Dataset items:

== Segment start ==

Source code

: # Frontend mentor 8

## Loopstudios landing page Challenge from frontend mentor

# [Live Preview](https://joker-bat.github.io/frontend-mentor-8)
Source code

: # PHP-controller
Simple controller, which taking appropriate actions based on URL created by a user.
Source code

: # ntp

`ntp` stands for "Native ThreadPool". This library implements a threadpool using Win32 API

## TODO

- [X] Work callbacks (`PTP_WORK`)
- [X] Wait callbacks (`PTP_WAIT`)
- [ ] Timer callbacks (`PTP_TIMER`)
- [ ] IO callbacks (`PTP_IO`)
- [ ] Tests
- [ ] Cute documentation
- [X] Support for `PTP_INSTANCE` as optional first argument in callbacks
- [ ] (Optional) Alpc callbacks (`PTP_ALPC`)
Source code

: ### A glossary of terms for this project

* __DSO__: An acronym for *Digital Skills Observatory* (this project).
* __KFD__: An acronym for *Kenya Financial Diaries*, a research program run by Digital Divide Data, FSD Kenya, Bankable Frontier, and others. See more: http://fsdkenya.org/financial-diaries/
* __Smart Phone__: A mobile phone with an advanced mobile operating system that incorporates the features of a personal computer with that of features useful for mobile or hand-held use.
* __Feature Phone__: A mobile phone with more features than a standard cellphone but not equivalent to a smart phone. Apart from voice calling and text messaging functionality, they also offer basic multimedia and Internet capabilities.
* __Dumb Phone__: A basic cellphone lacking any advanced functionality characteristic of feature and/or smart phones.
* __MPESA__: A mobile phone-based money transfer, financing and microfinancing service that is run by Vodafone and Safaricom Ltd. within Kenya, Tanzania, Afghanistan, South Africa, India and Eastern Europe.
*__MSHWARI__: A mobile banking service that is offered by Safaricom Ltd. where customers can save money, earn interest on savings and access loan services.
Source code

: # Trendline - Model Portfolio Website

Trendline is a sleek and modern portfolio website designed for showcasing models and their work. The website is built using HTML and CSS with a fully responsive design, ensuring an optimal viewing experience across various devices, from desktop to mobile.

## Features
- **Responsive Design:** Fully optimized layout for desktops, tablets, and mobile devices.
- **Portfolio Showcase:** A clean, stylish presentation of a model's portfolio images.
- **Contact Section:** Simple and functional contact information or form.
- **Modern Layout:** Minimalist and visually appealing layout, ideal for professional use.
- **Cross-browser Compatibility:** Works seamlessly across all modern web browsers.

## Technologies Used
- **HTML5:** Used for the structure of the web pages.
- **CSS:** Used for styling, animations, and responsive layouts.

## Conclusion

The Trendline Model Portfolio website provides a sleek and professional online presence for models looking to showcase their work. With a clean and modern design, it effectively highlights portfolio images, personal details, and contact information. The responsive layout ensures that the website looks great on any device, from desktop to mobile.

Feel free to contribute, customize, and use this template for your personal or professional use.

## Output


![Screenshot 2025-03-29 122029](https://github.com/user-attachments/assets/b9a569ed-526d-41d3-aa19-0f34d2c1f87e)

== Segment end ==

ACTIVITY
Look above for the line containing "- [ ] Tests" and the line containing "- Model Portfolio Website". Transcribe both, with the lines between them, exactly.

RESPONSE BELOW
- [ ] Tests
- [ ] Cute documentation
- [X] Support for `PTP_INSTANCE` as optional first argument in callbacks
- [ ] (Optional) Alpc callbacks (`PTP_ALPC`)
Source code

: ### A glossary of terms for this project

* __DSO__: An acronym for *Digital Skills Observatory* (this project).
* __KFD__: An acronym for *Kenya Financial Diaries*, a research program run by Digital Divide Data, FSD Kenya, Bankable Frontier, and others. See more: http://fsdkenya.org/financial-diaries/
* __Smart Phone__: A mobile phone with an advanced mobile operating system that incorporates the features of a personal computer with that of features useful for mobile or hand-held use.
* __Feature Phone__: A mobile phone with more features than a standard cellphone but not equivalent to a smart phone. Apart from voice calling and text messaging functionality, they also offer basic multimedia and Internet capabilities.
* __Dumb Phone__: A basic cellphone lacking any advanced functionality characteristic of feature and/or smart phones.
* __MPESA__: A mobile phone-based money transfer, financing and microfinancing service that is run by Vodafone and Safaricom Ltd. within Kenya, Tanzania, Afghanistan, South Africa, India and Eastern Europe.
*__MSHWARI__: A mobile banking service that is offered by Safaricom Ltd. where customers can save money, earn interest on savings and access loan services.
Source code

: # Trendline - Model Portfolio Website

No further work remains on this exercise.